Но и дома простого народа радовали глаз — красиво сложенные из толстых брёвен, с резными коньками и расписными ставнями на окнах.
Добраться-то до города они добрались, но что теперь?
Идти на базарную площадь не хотелось — в таких метах всегда шум и постоянные споры, у Мирославы может там голова заболеть, да и у него самого тоже — много людей всегда испытывают много эмоций, он что, разорваться должен?
Но идти пришлось — хотелось немного обжиться на новом месте, пока Мирослава не подрастёт, пока он не будет уверен в том, что она справится со всем тем, что могло на её долю выпасть на пути.
Нужно было найти где жить, не меньше пары недель — но тут начитались некоторые трудности — путников многие могли принять на ночь-другую, но на более длительное время… нет.
Базарная площадь.
Им повезло.
Они на базарной площади познакомились с одной весьма милой старушкой, начавшей не справляться со своим хозяйством. Она была совершенно одна — муж давно умер от, как сказали целители, сухотной, да никто теперь правды не скажет. Часть детей умерли ещё в младенчестве, а двое сыновей, коим посчастливилось повзрослеть, по дурости своей пошли в воины, надеясь выслужиться и стать дружинниками, да не успели — оба полегли на поле брани.
Она с удовольствием согласилась взять себе двоих жильцов с тем лишь условием, что они будут ей помогать — ту же корову подоить, полы вымыть, курицу зарубить и прочее.
Весьма приемлемая, даже щедрая, если говорить откровенно, цена.
На том и порешили.
Так и прошли две недели — Радмир нашёл себе временное занятие — помогал в поле, ведь сейчас там любые руки дороги, всем хотелось закончить посевную как можно скорее, и потому юношу приняли там, как родного.
Ну и заработать, естественно, он умудрился — были здесь и те, кому было проще заплатить за чужой труд, чем потеть на жарком солнце самому. Радмир не одобрял таких жизненных принципов, но пока он на них мог хлеб купить — ему было не столь важно, о чём думают окружающие его люди.
Его вообще волновало мнение только одного человека — Мирославы.
Она, кстати, тоже хорошо устроилась — недалеко от той старушки, пустившей их в свой дом, жила известная по всему Сангороду знахарка, и маленькая помощница с несколько специфическим опытом, но огромным багажом знаний и весьма неожиданными и крайне простыми рецептами весьма эффективных снадобий.
Настасья души не чаяла в Мирославе, хоть сначала отнеслась к девчонке ещё совсем, ведь только двенадцать исполнилось ей, весьма скептически — обмана боялась, видимо.
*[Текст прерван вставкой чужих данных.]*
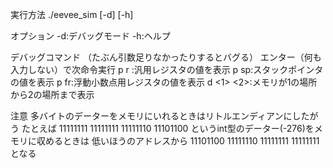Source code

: 実行方法
./eevee_sim <binary file> [-d] [-h]

オプション
-d:デバッグモード
-h:ヘルプ

デバッグコマンド
（たぶん引数足りなかったりするとバグる）
エンター（何も入力しない）で次命令実行
p r :汎用レジスタの値を表示
p sp:スタックポインタの値を表示
p fr:浮動小数点用レジスタの値を表示
d <1> <2>:メモリが1の場所から2の場所まで表示

注意
多バイトのデーターをメモリにいれるときはリトルエンディアンにしたがう
たとえば 11111111 11111111 11111110 11101100 というint型のデーター(-276)をメモリに収めるときは
低いほうのアドレスから
11101100 11111110 11111111 11111111となる
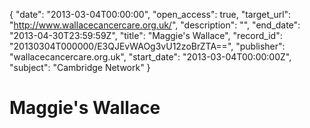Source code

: {
  "date": "2013-03-04T00:00:00", 
  "open_access": true, 
  "target_url": "http://www.wallacecancercare.org.uk/", 
  "description": "", 
  "end_date": "2013-04-30T23:59:59Z", 
  "title": "Maggie's Wallace", 
  "record_id": "20130304T000000/E3QJEvWAOg3vU12zoBrZTA==", 
  "publisher": "wallacecancercare.org.uk", 
  "start_date": "2013-03-04T00:00:00Z", 
  "subject": "Cambridge Network"
}

# Maggie's Wallace

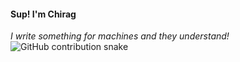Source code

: #### Sup! I'm Chirag 
_I write something for machines and they understand!_
<picture>
  <source media="(prefers-color-scheme: dark)" srcset="https://raw.githubusercontent.com/chirraaggggg/chirraaggggg/output/github-snake-dark.svg" />
  <source media="(prefers-color-scheme: light)" srcset="https://raw.githubusercontent.com/chirraaggggg/chirraaggggg/output/github-snake.svg" />
  <img alt="GitHub contribution snake" src="https://raw.githubusercontent.com/chirraaggggg/chirraaggggg/output/github-snake.svg" />
</picture>
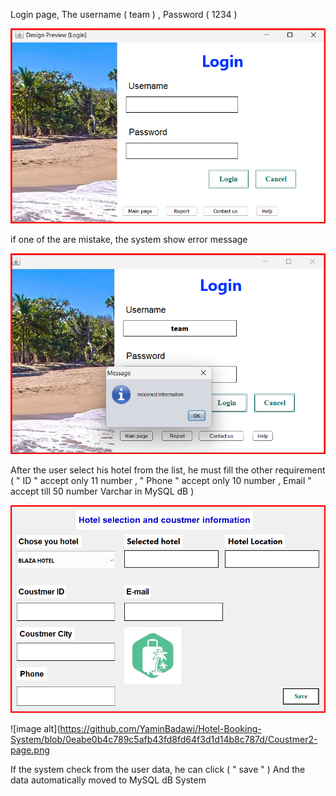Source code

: Login page, The username ( team ) , Password ( 1234 )

![image alt](https://github.com/YaminBadawi/Hotel-Booking-System/blob/e3221dac388daa507efc5fb56304ce026e9b42a1/Login-page.png)

 if one of the are mistake, the system show error message 
	
![image alt](https://github.com/YaminBadawi/Hotel-Booking-System/blob/3cbdd33a49c752d9ff9ef89c15dd3b451aab73f3/Login1-page.png)

After the user select his hotel from the list, he must fill the other requirement ( "
ID " accept only 11 number , " Phone " accept only 10 number , Email " accept till
50 number Varchar in MySQL dB )

![image alt](https://github.com/YaminBadawi/Hotel-Booking-System/blob/c84b07eed28dca4038a55189317df22aaf11cff4/Coustmer-Page.png)

![image alt](https://github.com/YaminBadawi/Hotel-Booking-System/blob/0eabe0b4c789c5afb43fd8fd64f3d1d14b8c787d/Coustmer2-page.png

If the system check from the user data, he can click ( " save " )
And the data automatically moved to MySQL dB System


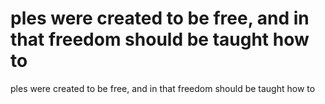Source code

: # ples were created to be free, and in that freedom should be taught how to

ples were created to be free, and in that freedom should be taught how to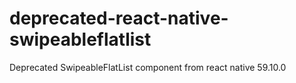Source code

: # deprecated-react-native-swipeableflatlist
Deprecated SwipeableFlatList component from react native 59.10.0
И зря — способности сестры он не преувеличил, а поручая теперь ей несложные случаи, или наоборот — самые запущенные, называя на людях своей ученицей, приобрела ещё больший успех в народе.
Кто же знал, что чудеса целительства, недоступные мастерице-Настасье, творила совсем ещё девчонка?
Да и не надо это было, по мнению знахарки, никому знать.
Однако Мирославе она платила исправно — женщина ценила свой и чужой труд.
***
— Ну что на этот раз?
— Мне совершенно не нравится, что этот мальчишка интересуется прошлым Фурий.
— Тебе вообще всё не нравится!
— Не правда!..
— Правда!
— Небесные Странники, вы как дети малые, даром, что больше сотни лет каждому. Хватит!
— И правда, достаточно. То, что мальчик интересуется историей и хорошо, и плохо. В любом случае можно найти положительные стороны ситуации.
— Пока сам ищет знаний — хорошо, это прекрасный рычаг влияния на него. Да и простых боевиков среди людей, если очень уж понадобится, мы найдём, вот уж в чём точно сомневаться не стоит.
— Но ни в коем случае нельзя пресекать его тягу к знаниям, ведь доселе нам приходилось пичкать ими людей, а тот сам берёт, всё, что ему дают, да и добавки просит! Если не слушает россказни Исследователей, значит, умчался с Алором к Синим Пикам, или к монахам опять наведался, или ещё что-нибудь! Он же ребёнок ещё, почему я ни разу не видела его играющим или просто развлекающимся! Всё время при деле!
— Даже и придраться не к чему.
— Твой сарказм сейчас неуместен — действительно не к чему.
— Как же мне это напоминает…
— …Беззубика?
— Да.
— Ну, они же братья, ничего удивительного в этом не вижу.
— О, ты знаешь, чем для Беззубика закончилась его весьма сомнительная дружба с человеком.
— Не смей его осуждать!
— Я и не осуждаю — просто не одобряю подобного поведения.
— Не все же такие эгоисты, как ты.
— Эгоисты — это те, кто наплодили Ночных Сияний и даже не сподобились обучить прописным истинам своё потомство.
— Вот как заговорил!..
— Да, единственное, что мне нравится в этих уроках от Исследователей, — изнанку красивой обёртки мальчишке тоже покажут, уже показали, и чем раньше он усвоит, что мир не так радужен и прекрасен, как его обычно видят легкомысленные детёныши вроде него, тем лучше.
— Знаешь, по сравнению со многими взрослыми Фуриями, посвятившими себя только детям, то есть простыми обывателями, — этот мальчишка просто образец здравомыслия и незашоренности взгляда. Так, к слову.
— Признаю — спорить с этим трудно. Многие просто создали себе в своём разуме картинку идеального мира, и не хотят выходить из неё, не хотят понимать, что суровая реальность совершенно не такая, и мечтательных идиотов она не потерпит.
— Ну, полно тебе. Не сгущай краски.
— Действительно. Обычно такие идиоты — самые живучие. И везучие. Ибо ни во что не вмешиваются, не разгребают ни за кем, кто пытался их картинку идеального мира поддерживать.
— Что на тебя нашло?
— Осознание неправильности происходящего.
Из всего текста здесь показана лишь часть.